「FFとFRのいいとこどり」が可能
e-4ORCE最大の特徴は、リアモーターの絶対出力が大きいこと。もちろん、他メーカー車でもリアモーターへのトルク配分によって、悪路でのトラクションやコーナリング性能向上を行っているモデルはあり、実際そうした電制4WD車は、滑りやすい路面では抜群の安定感を誇るが、今回のエクストレイルe-4ORCEほど、リアモーターの絶対出力を大きくしているモデルはない。例えば、RAV4ハイブリッドのE-FOURのリアモーターは、40kW/121Nmの出力と、新型エクストレイルe-4ORCE(100kW/195Nm)の半分以下だ。
・エクストレイルe-4ORCE FRモーター(150kW/330Nm)、RRモーター(100kW/195Nm)
・アウトランダーPHEV FRモーター(85kW/255Nm)、RRモーター(100kW/195Nm)
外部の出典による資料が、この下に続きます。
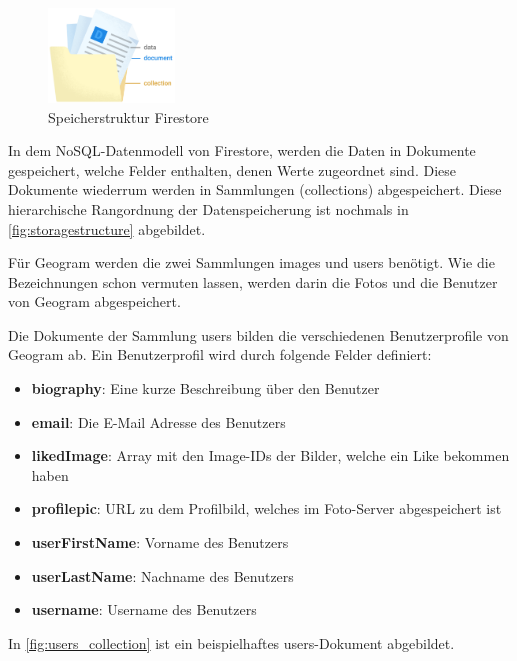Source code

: \begin{figure}
    \begin{center}
        \includegraphics[width=0.3\textwidth]{images/firestore.png}
    \end{center}
    \caption{Speicherstruktur Firestore}
    \label{fig:storagestructure}
\end{figure}

In dem NoSQL-Datenmodell von Firestore, werden die Daten in Dokumente gespeichert, welche Felder enthalten, denen Werte zugeordnet sind. Diese Dokumente wiederrum werden in Sammlungen (collections) abgespeichert. Diese hierarchische Rangordnung der Datenspeicherung ist nochmals in \autoref{fig:storagestructure} abgebildet.

Für Geogram werden die zwei Sammlungen \glqq images\grqq{} und \glqq users\grqq{} benötigt. Wie die Bezeichnungen schon vermuten lassen, werden darin die Fotos und die Benutzer von Geogram abgespeichert.

Die Dokumente der Sammlung \glqq users\grqq{} bilden die verschiedenen Benutzerprofile von Geogram ab. Ein Benutzerprofil wird durch folgende Felder definiert:

\begin{itemize}
    \item \textbf{biography}: Eine kurze Beschreibung über den Benutzer
    \item \textbf{email}: Die E-Mail Adresse des Benutzers
    \item \textbf{likedImage}: Array mit den Image-IDs der Bilder, welche ein Like bekommen haben
    \item \textbf{profilepic}: URL zu dem Profilbild, welches im Foto-Server abgespeichert ist
    \item \textbf{userFirstName}: Vorname des Benutzers
    \item \textbf{userLastName}: Nachname des Benutzers
    \item \textbf{username}: Username des Benutzers
\end{itemize}

In \autoref{fig:users_collection} ist ein beispielhaftes users-Dokument abgebildet.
・RAV4 HYBRID 駆動力 FRモーター(88kW/202Nm)、RRモーター(40kW/121Nm)
・(参考)アリアB9 e-4ORCE 最高出力290kW、最大トルク600Nm ※前後配分は未公表
車両計画・車両要素技術開発本部 車両計画・性能計画部 操安乗心地性能計画グループ主管 富樫寛之氏によると、「e-4ORCEの強みはFFとFRのいいとこ取りができること」だという。
e-4ORCEが目指したのは「どんなシーンでも加速しながら曲がっていけること。特にスノー、ウェットでも信頼できること」だそうだ。e-4ORCEは0:100から100:0まで可変が可能で、前述したように駆動トルクが大きなリアモーターを採用しているが、例えば、上り坂のコーナーでリアに荷重が乗っている場合、リア側を主体に駆動することで、すばやく加速ができる。また下り坂のコーナーでも、フロント側はクルマの向きを変えることに特化して、リア側主体でトラクションをかけることで、狙い通りにライントレースができる。まさにFR車のコーナリングのメリットだ。古い言葉で「アクセルは第2のステアリング」というのがあるが、e-4ORCEはまさにそのことを実現できるのだ。
前出の富樫氏は、「リアモーターの駆動が大きいと懐が深くなる」という言い方をしていたが、実際の試乗においても、ライントレース性の良さの片鱗は感じることができた。
もちろん、平地での加減速や高速走行のときには、フロント主体で駆動することで、高い直進安定性が期待できる。実際には、FF駆動とFR駆動が切り替わるわけではなく、0:100から100:0の間で、シームレスに制御をされているのだが、このFFとFRのいいとこどりによって、「運転がうまくなった」感覚になるそうだ。
オンロードでスノーモードにすると絶対的な安心感を得られる
裏ワザとして聞いたが、安心感が欲しい人は街中でもスノーモードにするとよいらしい。e-4ORCEが100%介入するモードとなり、悪路・雪道・アスファルト・砂利道など、どんな路面でも絶対的な安心感を味わえ、制駆動時の姿勢制御もしてくれるので乗り心地もとても良くなるそうだ。
ちなみに、アリアの最強モデル「B9 e-4ORCE」のシステム出力は、290kW/600Nm(前後バランスは未公開)。となると、リアモーター出力の絶対値は、さらに高いものと考えられる(※前後同じ145kW/300Nm級のモーターが付くと予想)。アリアのe-4ORCEモデルは、まだ一般向けのデリバリーはまだなされていない(今夏以降の予定)だが、こちらも非常に楽しみだ。